Yanick Lahens est convaincue qu’il faut connaître l’histoire d’Haïti pour comprendre sa littérature. Une littérature qui accompagne les premiers pas de la jeune République issue de la révolte des esclaves en 1804. « La littérature en langue française est d’abord celle d’une infime minorité, sommée d’écrire pour dire nous capable de fonder une communauté de citoyens », rappelle-t-elle.
« L’exaltation de l’épopée de l’indépendance et la mise en garde contre un éventuel retour des Français caractérisent toute cette poésie, les premières années », explique la romancière de 65 ans, qui cite Antoine Dupré [poète et dramaturge haïtien de la fin du XVIIIe NLDR] : « Si, quelque jour sur tes rives, reparaissent nos tyrans, que leurs hordes fugitives servent d’engrais à nos champs ».

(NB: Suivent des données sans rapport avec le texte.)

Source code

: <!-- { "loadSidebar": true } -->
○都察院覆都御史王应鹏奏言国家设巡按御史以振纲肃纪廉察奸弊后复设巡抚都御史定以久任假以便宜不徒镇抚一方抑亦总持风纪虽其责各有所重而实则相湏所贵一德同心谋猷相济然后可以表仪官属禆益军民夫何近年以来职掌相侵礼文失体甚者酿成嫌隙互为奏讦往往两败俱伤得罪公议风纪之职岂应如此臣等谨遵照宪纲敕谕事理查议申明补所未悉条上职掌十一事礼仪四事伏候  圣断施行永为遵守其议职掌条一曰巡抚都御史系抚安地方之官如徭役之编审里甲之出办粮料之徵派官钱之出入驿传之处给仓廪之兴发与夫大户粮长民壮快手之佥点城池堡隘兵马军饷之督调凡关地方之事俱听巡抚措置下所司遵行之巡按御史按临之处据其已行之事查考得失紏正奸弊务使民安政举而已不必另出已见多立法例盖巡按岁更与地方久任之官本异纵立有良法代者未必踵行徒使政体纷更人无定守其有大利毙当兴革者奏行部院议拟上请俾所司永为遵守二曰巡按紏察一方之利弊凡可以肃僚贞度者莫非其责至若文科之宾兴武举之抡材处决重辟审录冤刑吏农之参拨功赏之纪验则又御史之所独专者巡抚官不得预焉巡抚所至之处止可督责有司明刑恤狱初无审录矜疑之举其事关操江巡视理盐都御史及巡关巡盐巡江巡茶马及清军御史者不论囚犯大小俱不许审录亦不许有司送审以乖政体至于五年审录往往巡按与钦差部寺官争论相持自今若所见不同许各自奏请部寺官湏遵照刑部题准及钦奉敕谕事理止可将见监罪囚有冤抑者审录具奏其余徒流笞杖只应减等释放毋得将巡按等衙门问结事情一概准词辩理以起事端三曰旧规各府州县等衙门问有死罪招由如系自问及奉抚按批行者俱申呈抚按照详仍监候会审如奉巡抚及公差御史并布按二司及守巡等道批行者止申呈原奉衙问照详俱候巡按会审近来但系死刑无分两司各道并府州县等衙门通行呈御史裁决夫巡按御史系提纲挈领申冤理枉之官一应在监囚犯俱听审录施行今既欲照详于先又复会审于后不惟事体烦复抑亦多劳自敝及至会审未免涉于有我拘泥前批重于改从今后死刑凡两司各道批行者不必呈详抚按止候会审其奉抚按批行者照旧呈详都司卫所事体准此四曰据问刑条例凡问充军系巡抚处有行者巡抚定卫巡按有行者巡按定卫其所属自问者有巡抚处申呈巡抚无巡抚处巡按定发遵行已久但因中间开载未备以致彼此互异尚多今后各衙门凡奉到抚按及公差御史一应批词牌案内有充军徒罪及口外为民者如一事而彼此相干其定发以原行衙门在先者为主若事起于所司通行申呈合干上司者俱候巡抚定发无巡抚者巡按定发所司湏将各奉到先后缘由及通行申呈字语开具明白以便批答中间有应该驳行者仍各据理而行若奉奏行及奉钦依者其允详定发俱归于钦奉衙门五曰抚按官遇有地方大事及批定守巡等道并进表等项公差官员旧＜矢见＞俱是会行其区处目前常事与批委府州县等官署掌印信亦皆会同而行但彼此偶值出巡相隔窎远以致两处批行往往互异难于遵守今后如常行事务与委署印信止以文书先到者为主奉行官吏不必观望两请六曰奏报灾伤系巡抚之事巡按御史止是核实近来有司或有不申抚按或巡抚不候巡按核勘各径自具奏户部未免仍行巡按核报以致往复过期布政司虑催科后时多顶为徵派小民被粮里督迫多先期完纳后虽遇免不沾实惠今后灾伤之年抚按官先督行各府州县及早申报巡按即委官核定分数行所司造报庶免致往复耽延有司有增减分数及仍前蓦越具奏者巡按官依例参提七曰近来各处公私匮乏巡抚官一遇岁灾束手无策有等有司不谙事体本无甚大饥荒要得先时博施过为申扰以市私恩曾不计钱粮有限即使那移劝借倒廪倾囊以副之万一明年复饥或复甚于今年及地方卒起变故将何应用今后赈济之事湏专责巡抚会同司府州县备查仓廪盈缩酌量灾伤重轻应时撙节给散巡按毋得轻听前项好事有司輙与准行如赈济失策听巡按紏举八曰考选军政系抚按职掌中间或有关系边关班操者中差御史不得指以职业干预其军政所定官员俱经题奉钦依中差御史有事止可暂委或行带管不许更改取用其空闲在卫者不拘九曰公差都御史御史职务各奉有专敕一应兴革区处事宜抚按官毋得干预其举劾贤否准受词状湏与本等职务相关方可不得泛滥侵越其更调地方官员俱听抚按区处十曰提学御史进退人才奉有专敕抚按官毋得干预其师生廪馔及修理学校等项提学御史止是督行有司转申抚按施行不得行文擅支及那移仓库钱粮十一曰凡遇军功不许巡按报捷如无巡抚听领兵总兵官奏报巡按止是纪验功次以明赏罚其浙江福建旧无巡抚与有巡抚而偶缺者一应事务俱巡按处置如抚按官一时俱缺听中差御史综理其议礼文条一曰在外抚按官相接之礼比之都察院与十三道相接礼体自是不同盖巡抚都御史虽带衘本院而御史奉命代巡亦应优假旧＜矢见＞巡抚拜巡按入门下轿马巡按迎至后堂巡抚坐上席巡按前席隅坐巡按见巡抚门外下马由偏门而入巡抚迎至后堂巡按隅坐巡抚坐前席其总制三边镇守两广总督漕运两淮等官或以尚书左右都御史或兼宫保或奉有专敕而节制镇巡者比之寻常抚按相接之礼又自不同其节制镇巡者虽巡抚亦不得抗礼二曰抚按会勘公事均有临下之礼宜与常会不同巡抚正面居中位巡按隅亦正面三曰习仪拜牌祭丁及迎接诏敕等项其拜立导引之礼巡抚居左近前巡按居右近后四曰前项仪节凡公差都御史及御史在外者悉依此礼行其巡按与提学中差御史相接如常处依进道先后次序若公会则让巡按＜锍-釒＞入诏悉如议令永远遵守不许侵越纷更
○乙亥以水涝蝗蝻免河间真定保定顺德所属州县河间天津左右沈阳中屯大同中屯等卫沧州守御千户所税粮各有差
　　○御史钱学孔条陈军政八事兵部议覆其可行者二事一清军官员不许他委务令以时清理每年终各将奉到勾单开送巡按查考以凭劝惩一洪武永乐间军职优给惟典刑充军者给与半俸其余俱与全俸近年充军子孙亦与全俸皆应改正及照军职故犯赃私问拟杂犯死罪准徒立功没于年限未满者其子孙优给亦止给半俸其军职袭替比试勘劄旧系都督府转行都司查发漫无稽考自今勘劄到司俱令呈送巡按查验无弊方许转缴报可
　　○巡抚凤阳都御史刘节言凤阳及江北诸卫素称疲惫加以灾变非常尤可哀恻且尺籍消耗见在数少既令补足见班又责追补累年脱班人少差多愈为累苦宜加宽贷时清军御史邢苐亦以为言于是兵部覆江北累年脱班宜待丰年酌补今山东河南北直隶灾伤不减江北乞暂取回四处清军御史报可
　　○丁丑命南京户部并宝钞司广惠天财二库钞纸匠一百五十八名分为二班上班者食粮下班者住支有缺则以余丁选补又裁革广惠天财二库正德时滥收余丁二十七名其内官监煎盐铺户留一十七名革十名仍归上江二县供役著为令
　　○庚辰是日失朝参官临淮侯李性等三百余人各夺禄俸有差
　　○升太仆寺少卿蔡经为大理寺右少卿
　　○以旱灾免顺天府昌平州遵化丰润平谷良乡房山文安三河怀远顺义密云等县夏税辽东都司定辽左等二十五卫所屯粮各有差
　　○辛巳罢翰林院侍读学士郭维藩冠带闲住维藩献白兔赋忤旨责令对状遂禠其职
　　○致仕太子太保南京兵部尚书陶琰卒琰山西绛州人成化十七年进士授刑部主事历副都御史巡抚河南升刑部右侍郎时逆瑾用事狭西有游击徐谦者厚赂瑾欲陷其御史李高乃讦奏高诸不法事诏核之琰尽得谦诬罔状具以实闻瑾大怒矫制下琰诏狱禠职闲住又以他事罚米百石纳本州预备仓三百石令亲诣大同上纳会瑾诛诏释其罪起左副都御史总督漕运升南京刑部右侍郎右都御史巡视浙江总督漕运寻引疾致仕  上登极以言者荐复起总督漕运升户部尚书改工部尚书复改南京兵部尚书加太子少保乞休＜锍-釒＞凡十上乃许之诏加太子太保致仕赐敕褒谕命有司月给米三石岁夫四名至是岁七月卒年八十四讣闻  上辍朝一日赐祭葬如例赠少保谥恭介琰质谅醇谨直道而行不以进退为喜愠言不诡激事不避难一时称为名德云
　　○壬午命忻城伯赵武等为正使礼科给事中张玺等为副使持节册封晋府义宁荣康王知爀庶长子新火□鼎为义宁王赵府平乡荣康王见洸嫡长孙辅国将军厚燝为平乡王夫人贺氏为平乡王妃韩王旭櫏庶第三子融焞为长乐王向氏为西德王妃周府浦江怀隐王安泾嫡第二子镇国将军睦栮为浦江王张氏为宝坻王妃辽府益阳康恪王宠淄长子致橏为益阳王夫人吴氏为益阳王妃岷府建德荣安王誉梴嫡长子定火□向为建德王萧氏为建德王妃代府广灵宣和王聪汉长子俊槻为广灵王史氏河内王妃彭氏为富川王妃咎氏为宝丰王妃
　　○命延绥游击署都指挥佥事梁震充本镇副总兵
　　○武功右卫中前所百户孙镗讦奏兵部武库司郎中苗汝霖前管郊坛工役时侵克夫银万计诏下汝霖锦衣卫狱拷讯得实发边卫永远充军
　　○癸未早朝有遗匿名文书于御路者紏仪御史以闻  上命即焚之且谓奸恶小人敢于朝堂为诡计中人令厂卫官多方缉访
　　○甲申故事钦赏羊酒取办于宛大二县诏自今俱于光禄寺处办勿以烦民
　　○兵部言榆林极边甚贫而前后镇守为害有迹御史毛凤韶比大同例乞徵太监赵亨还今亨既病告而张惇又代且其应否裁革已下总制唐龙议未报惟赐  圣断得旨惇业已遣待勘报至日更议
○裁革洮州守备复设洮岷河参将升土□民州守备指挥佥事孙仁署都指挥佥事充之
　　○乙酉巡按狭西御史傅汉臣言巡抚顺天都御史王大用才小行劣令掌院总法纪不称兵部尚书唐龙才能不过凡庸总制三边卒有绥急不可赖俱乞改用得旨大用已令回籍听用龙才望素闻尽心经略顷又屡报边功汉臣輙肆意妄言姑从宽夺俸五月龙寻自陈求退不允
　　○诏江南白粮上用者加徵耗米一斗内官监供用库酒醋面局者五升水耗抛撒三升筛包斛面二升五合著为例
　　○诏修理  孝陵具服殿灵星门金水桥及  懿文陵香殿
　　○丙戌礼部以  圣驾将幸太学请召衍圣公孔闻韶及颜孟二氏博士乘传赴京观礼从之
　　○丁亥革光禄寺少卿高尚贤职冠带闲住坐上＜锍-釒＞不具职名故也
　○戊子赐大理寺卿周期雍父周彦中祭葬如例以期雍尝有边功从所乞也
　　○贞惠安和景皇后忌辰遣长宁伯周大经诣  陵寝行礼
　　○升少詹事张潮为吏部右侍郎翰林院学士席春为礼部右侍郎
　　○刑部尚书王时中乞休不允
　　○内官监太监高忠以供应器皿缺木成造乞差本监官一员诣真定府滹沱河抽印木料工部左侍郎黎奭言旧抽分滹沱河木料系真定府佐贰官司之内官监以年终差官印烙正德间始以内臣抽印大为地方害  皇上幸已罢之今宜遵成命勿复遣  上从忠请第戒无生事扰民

Une littérature aux multiples identités
En une heure, devant des centaines d’auditeurs, l’écrivaine dresse le portrait d’une littérature qui a surgi aux confins du vieux monde occidental. Mais qui aujourd’hui est le visage même d’une mondialisation faite de multiples identités, avec de jeunes auteurs qui n’écrivent plus uniquement en français ou en créole : « La littérature haïtienne, grâce à la migration, est en train de se faire aujourd’hui dans deux autres langues de l’Amérique, l’anglais et l’espagnol ».
Grâce, notamment, aux écrivaines puisque « si la question de l’identité plus ouverte a été posée par les écrivains de première génération de l’exil, ce sont les femmes qui les premières ont fait le saut en écrivant en ces deux langues non officielles. Edwidge Danticat en anglais et Micheline Dusseck en Espagnol ».
Cette littérature en quatre langues, conclut Yanick Lahens, invite la langue française à une « cohabitation avec d’autres idiomes ». L’écrivaine haïtienne estime que le monde francophone doit apprendre à ne plus penser « la langue nationale selon les critères du 19e siècle ».